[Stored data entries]
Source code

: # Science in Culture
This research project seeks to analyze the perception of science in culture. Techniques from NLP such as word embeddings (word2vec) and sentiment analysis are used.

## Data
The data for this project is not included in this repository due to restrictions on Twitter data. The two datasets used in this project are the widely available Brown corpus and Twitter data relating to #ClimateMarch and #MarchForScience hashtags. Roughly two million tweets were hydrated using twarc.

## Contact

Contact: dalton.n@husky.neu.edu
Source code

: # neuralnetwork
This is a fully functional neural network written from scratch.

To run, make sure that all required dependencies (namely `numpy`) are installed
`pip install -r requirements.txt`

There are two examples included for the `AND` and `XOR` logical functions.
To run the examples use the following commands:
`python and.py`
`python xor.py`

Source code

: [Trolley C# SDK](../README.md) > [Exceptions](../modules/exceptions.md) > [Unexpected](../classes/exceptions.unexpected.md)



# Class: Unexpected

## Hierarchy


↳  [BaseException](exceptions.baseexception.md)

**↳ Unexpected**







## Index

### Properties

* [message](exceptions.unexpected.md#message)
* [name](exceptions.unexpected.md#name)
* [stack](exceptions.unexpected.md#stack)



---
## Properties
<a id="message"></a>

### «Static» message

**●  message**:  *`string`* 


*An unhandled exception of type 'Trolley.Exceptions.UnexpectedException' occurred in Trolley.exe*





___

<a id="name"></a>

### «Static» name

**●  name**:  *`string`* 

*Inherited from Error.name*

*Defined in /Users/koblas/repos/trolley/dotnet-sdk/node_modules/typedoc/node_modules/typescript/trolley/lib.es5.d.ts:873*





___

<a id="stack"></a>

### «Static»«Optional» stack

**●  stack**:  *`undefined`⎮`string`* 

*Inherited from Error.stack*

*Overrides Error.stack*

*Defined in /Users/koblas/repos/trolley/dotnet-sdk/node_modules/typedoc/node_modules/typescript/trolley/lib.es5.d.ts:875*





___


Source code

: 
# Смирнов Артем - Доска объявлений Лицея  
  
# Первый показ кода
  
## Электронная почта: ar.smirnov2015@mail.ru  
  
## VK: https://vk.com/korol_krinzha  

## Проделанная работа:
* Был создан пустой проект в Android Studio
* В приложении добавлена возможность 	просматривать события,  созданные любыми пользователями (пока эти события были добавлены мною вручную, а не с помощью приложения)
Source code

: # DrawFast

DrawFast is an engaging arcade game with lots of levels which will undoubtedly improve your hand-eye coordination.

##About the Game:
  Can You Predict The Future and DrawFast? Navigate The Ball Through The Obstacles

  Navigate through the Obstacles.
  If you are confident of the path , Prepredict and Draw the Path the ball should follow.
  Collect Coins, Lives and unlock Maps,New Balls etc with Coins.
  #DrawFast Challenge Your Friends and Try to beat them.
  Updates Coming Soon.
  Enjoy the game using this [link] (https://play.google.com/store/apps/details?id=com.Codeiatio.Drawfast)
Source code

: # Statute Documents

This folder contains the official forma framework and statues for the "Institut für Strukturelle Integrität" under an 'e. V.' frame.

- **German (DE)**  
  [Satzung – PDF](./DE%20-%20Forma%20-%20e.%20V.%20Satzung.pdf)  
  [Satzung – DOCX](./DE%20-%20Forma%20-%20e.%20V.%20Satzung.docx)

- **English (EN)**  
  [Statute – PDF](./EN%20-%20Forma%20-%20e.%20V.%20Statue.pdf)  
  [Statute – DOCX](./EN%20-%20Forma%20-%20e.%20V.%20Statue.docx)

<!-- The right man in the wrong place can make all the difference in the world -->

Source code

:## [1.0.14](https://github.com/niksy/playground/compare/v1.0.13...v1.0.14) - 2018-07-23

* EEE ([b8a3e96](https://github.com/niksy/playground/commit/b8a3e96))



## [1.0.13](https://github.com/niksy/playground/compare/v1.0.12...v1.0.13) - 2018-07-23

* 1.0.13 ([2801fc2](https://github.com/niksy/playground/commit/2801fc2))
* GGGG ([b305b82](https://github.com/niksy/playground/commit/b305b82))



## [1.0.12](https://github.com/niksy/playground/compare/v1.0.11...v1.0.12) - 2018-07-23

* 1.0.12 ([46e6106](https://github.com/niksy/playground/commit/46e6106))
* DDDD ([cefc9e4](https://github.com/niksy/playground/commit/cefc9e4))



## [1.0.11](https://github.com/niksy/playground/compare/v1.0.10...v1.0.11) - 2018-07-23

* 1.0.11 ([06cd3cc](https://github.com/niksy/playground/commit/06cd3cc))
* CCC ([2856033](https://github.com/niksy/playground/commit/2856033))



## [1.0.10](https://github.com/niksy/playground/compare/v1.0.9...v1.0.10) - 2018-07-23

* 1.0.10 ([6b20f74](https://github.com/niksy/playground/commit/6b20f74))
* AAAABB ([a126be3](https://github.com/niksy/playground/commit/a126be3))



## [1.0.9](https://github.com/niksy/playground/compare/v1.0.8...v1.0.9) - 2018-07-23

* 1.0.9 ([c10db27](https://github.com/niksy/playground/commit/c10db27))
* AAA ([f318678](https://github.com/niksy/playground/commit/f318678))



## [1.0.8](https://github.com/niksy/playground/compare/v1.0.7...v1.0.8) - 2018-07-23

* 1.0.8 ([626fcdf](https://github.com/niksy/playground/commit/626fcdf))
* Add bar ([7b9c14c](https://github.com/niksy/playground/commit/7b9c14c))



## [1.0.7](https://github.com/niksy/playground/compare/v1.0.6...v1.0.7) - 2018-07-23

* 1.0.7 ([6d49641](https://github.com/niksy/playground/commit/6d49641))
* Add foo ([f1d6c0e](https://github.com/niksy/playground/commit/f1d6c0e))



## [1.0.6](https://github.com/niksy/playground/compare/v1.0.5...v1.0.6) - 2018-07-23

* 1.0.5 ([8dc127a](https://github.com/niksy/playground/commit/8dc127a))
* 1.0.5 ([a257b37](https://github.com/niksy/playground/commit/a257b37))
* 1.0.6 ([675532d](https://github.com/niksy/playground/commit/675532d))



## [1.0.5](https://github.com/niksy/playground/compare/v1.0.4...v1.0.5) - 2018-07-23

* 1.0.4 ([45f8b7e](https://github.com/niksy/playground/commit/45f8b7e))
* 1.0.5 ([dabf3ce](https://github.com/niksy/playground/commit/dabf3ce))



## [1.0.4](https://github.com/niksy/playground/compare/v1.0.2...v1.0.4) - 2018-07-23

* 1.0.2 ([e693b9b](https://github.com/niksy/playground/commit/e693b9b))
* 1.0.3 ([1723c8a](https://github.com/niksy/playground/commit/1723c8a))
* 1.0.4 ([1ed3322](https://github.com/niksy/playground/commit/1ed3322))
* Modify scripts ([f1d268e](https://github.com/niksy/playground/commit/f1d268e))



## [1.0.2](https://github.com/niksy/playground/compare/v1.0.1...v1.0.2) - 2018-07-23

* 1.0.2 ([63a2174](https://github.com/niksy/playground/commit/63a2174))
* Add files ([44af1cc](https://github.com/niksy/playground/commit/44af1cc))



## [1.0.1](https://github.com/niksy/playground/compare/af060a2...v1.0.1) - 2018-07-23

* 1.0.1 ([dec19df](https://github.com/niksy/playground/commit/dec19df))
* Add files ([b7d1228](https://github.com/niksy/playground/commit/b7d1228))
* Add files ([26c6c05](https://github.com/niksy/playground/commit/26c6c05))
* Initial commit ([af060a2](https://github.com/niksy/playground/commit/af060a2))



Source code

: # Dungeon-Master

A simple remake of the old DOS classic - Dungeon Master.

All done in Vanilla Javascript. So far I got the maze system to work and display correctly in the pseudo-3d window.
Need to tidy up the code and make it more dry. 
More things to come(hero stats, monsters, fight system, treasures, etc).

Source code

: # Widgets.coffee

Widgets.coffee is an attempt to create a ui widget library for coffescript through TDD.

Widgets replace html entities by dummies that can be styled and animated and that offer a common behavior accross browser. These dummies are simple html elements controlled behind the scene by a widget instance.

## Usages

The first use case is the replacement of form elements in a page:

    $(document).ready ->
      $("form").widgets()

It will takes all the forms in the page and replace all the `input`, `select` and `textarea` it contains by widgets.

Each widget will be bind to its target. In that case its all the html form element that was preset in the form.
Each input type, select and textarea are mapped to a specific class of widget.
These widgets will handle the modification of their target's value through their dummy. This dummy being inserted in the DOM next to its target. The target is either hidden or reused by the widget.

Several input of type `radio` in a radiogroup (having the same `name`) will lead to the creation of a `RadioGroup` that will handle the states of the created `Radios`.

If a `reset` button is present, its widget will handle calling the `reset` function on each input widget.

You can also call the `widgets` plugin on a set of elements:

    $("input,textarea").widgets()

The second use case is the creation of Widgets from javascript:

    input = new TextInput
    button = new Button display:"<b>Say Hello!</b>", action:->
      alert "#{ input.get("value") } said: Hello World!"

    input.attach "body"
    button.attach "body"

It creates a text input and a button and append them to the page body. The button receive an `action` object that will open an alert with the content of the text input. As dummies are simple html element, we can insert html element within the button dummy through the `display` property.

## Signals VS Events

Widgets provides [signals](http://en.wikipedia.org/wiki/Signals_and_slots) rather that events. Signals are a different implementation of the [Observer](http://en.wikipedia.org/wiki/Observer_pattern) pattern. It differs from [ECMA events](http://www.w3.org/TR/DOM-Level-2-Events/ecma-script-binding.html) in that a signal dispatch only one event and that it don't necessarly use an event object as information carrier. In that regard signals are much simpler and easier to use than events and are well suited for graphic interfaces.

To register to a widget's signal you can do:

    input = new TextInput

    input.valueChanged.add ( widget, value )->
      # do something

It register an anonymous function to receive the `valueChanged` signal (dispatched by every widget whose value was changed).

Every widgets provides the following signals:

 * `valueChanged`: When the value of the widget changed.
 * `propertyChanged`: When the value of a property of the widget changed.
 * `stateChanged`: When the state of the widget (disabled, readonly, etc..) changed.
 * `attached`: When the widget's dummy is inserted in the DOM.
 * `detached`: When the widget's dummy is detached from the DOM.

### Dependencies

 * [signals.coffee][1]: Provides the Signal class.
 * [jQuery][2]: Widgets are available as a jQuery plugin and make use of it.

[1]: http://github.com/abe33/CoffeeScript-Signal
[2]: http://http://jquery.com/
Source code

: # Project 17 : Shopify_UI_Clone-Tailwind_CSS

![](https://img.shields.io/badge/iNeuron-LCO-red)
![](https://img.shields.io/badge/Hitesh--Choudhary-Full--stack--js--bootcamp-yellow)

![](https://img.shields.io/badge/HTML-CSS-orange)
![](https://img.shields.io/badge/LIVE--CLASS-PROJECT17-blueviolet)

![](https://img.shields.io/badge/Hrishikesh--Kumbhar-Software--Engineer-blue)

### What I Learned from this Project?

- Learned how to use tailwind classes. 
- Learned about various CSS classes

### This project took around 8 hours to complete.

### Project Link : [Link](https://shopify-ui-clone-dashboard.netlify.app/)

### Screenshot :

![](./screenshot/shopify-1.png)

Exercise description:
Copy each line of the records containing the string "system".

Written reply:
All done in Vanilla Javascript. So far I got the maze system to work and display correctly in the pseudo-3d window.
More things to come(hero stats, monsters, fight system, treasures, etc).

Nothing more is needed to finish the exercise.